The scatter in the galaxy–halo connection: a machine learning analysis

Published in MNRAS, 514(3):4026–4045, 2022

Recommended citation: R. Stiskalek, D.J. Bartlett, H. Desmond, and D. Anbajagane (2022). "The scatter in the galaxy–halo connection: a machine learning analysis." MNRAS, 514(3):4026–4045.

Download paper here

Abstract

We apply machine learning, a powerful method for uncovering complex correlations in high-dimensional data, to the galaxy–halo connection of cosmological hydrodynamical simulations. The mapping between galaxy and halo variables is stochastic in the absence of perfect information, but conventional machine learning models are deterministic and hence cannot capture its intrinsic scatter. To overcome this limitation, we design an ensemble of neural networks with a Gaussian loss function that predict probability distributions, allowing us to model statistical uncertainties in the galaxy–halo connection as well as its best-fit trends. We extract a number of galaxy and halo variables from the Horizon-AGN and IllustrisTNG100-1 simulations and quantify the extent to which knowledge of some subset of one enables prediction of the other. This allows us to identify the key features of the galaxy–halo connection and investigate the origin of its scatter in various projections. We find that while halo properties beyond mass account for up to $50$ per cent of the scatter in the halo-to-stellar mass relation, the prediction of stellar half-mass radius or total gas mass is not substantially improved by adding further halo properties. We also use these results to investigate semi-analytic models for galaxy size in the two simulations, finding that assumptions relating galaxy size to halo size or spin are not successful.
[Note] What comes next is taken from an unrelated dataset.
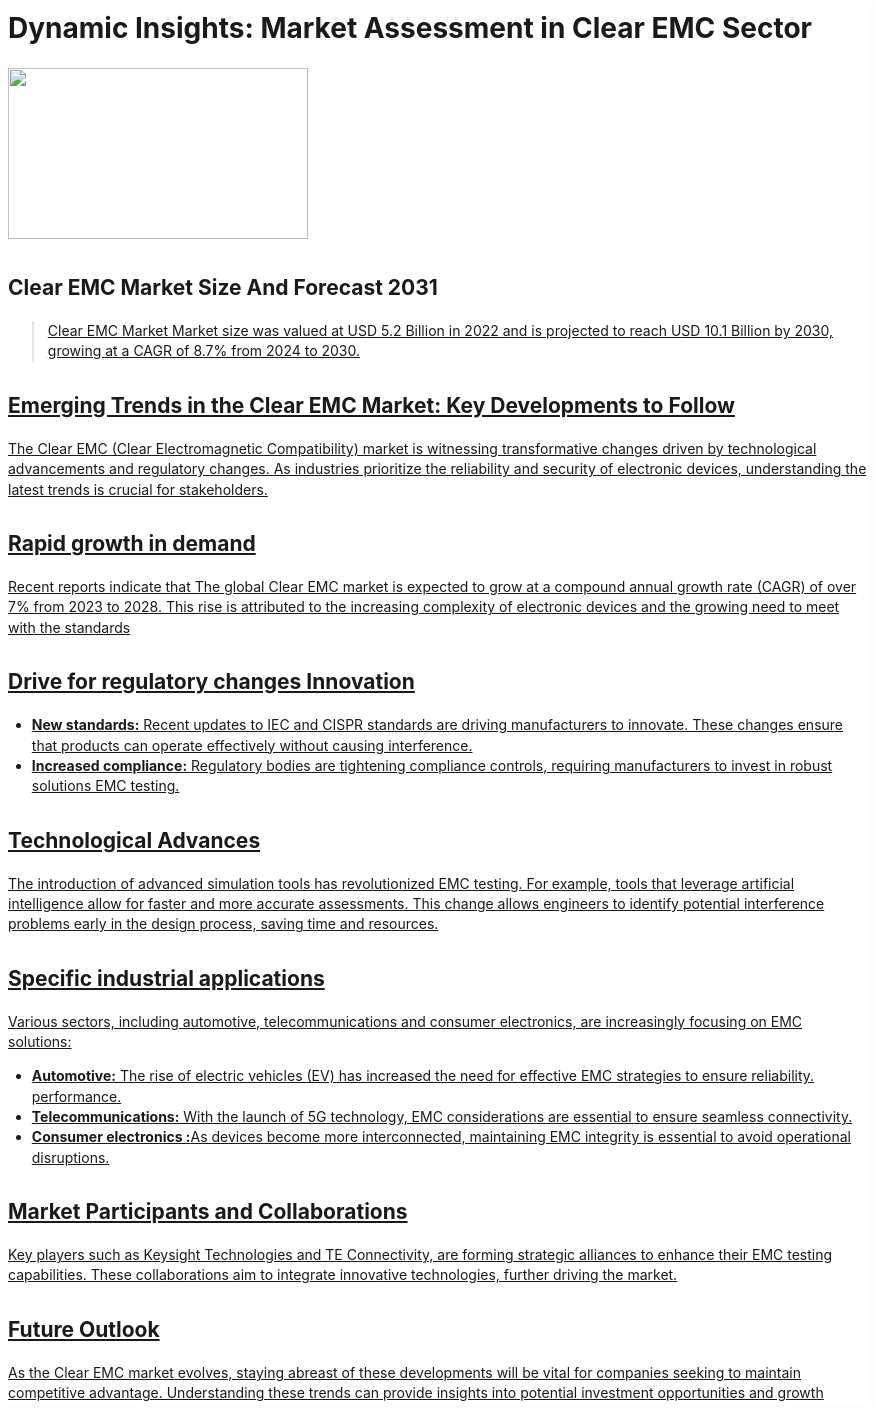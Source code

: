 <h1>Dynamic Insights: Market Assessment in Clear EMC Sector</h1><img src="https://ffe5etoiles.com/wp-content/uploads/2025/01/MST7-300x171.png" alt="" width="300" height="171" class="aligncenter size-medium wp-image-105565" /><h2>Clear EMC Market Size And Forecast 2031</h2><blockquote><p><p><a href="https://www.verifiedmarketreports.com/download-sample/?rid=722862&utm_source=Github&utm_medium=365" target="_blank">Clear EMC Market Market size was valued at USD 5.2 Billion in 2022 and is projected to reach USD 10.1 Billion by 2030, growing at a CAGR of 8.7% from 2024 to 2030.</strong></span></p></p></blockquote><h2>Emerging Trends in the Clear EMC Market: Key Developments to Follow</h2><p>The Clear EMC (Clear Electromagnetic Compatibility) market is witnessing transformative changes driven by technological advancements and regulatory changes. As industries prioritize the reliability and security of electronic devices, understanding the latest trends is crucial for stakeholders.</p><h2>Rapid growth in demand</h2><p>Recent reports indicate that The global Clear EMC market is expected to grow at a compound annual growth rate (CAGR) of over 7% from 2023 to 2028. This rise is attributed to the increasing complexity of electronic devices and the growing need to meet with the standards </p><h2>Drive for regulatory changes Innovation</h2><ul><li><strong>New standards:</strong> Recent updates to IEC and CISPR standards are driving manufacturers to innovate. These changes ensure that products can operate effectively without causing interference. </li><li><strong>Increased compliance:</strong> Regulatory bodies are tightening compliance controls, requiring manufacturers to invest in robust solutions EMC testing.</li> </ul><h2>Technological Advances</h2><p>The introduction of advanced simulation tools has revolutionized EMC testing. For example, tools that leverage artificial intelligence allow for faster and more accurate assessments. This change allows engineers to identify potential interference problems early in the design process, saving time and resources.</p><h2>Specific industrial applications</h2><p>Various sectors, including automotive, telecommunications and consumer electronics, are increasingly focusing on EMC solutions:</p><ul><li><strong>Automotive:</strong> The rise of electric vehicles (EV) has increased the need for effective EMC strategies to ensure reliability. performance.</li><li><strong>Telecommunications:</strong> With the launch of 5G technology, EMC considerations are essential to ensure seamless connectivity.</li><li><strong>Consumer electronics :</strong>As devices become more interconnected, maintaining EMC integrity is essential to avoid operational disruptions.</li></ul><h2>Market Participants and Collaborations</h2><p> Key players such as Keysight Technologies and TE Connectivity, are forming strategic alliances to enhance their EMC testing capabilities. These collaborations aim to integrate innovative technologies, further driving the market.</p><h2>Future Outlook</h2><p>As the Clear EMC market evolves, staying abreast of these developments will be vital for companies seeking to maintain competitive advantage. Understanding these trends can provide insights into potential investment opportunities and growth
NN_fig The NNs’ predicted scatter in $\log M_\star$ binned by $\log M_\mathrm{h}$ in H-AGN (left column) and TNG (right column) for central (top row) and satellite (bottom row) galaxies. The legend indicates cumulative halo features used to train the networks, with the bands enclosing the $16^{\rm th}$ to $84^{\rm th}$ percentile of predictions for the scatter for galaxies in a given bin of $\log M_{\rm h}$. The black dashed line is the $\sigma_{\log M_\star | \log M_\mathrm{h}}$ bivariate scatter calculated directly from the simulated points, with a $1$ $\sigma$ error bar obtain by fitting Gaussian distributions within fixed-size $\log M_{\rm h}$ bins as described in Section 3.1. The networks correctly recover the bivariate scatter if trained on $M_{\rm h}$ only (blue band). The orange band includes all other features deemed informative for the prediction of $M_\star$, resulting in a significantly lower uncertainty in $M_\star$ and indicating the extent to which these features correlate with residuals of the $M_\star-M_\mathrm{h}$ relation.